### TASK INPUTS
_____
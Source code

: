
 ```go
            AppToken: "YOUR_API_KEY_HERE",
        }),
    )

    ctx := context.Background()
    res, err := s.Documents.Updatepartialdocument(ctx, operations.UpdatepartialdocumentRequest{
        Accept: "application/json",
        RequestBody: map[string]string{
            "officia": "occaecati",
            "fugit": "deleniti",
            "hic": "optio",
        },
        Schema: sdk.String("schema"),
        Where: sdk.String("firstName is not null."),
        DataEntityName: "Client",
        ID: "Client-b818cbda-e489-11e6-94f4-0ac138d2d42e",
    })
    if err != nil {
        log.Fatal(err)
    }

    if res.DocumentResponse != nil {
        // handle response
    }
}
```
_____
### TASK BRIEF
When a line of the records includes "Client", that line belongs in the answer.

### OUTPUT OF THE TASK
        DataEntityName: "Client",
        ID: "Client-b818cbda-e489-11e6-94f4-0ac138d2d42e",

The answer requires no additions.